Inhalt: Michael Hamilton (Clarke Gable) kommt zum ersten Mal nach dem Krieg wieder nach Neapel, um die Erbschaftsangelegenheiten seines bei einem Unfall verstorbenen Bruders zu regeln. Der Anwalt will so schnell wie möglich wieder nach Philadelphia zurück, da er Land und Leuten in Italien sehr skeptisch gegenüber steht. Doch sein italienischer Anwaltskollege Mario Vitali (Vittorio De Sica) überrascht ihn damit, das sein Bruder gemeinsam mit einer Frau verunglückte und sie ihren 8jährigen Sohn Nando hinterließen, Hamiltons Neffen. Dieser lebt bei seiner Tante Lucia (Sophia Loren) auf Capri, weshalb sich Hamilton dazu entschließt, mit der Fähre hinüber zu fahren, um den Jungen einmal kennenzulernen. Die schöne Lucia selbst hatte ihm Vitali schon in Neapel bei einer Prozession durch die Altstadt vorgestellt, bei der sie als Königin mitwirkte.

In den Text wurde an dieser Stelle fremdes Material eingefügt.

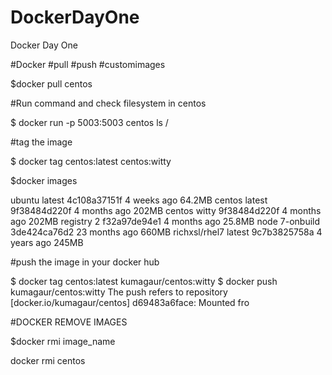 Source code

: # DockerDayOne
Docker Day One 


#Docker #pull #push #customimages


$docker pull centos

#Run command and check filesystem in centos 


$ docker run -p 5003:5003 centos ls /

#tag the image

$ docker tag centos:latest centos:witty

$docker images

ubuntu                        latest              4c108a37151f        4 weeks ago         64.2MB
centos                        latest              9f38484d220f        4 months ago        202MB
centos                        witty               9f38484d220f        4 months ago        202MB
registry                      2                   f32a97de94e1        4 months ago        25.8MB
node                          7-onbuild           3de424ca76d2        23 months ago       660MB
richxsl/rhel7                 latest              9c7b3825758a        4 years ago         245MB




#push the image in your docker hub

$ docker tag centos:latest kumagaur/centos:witty
$ docker push kumagaur/centos:witty
The push refers to repository [docker.io/kumagaur/centos]
d69483a6face: Mounted fro


#DOCKER REMOVE IMAGES


$docker rmi image_name

docker rmi centos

Ihr Zuhause auf Capri wirkt zwar weniger königlich, aber offensichtlich ist Nando, den Hamilton vorher schon zufällig am Hafen trifft, sehr glücklich bei seiner Tante. Mit dem Eindruck, die Dinge erledigt zu haben, verabschiedet sich der Anwalt, um die letzte Fähre nach Neapel zu nehmen. Doch diese existiert nicht, weshalb er sich für eine Nacht ein Hotelzimmer nehmen muss. Als er am späten Abend durch die Gassen streift und einen Café trinken will, begegnet ihm wieder Nando, der raucht und Werbezettel für die Auftritte seiner Tante verteilt, auf denen diese leicht bekleidet abgebildet ist. Als er ihn nach seiner Schule fragt, antwortet er nur, diese würde zu früh für ihn beginnen. Misstraurig geworden, begibt er sich zu dem Etablissement und erlebt Lucia bei ihrem Auftritt. Er beschließt, dass sich doch etwas ändern muss...
Von den
us-amerikanischen Filmen, in denen Sophia Loren die Hauptrolle spielte, ist
"It started in Naples" (Es begann in Neapel) der italienischste.
Nicht nur das Suso Cecchi D'Amico am Drehbuch mitwirkte, Vittorio De Sica eine
wichtige Nebenrolle spielte und der Film in den römischen "Cinecittà"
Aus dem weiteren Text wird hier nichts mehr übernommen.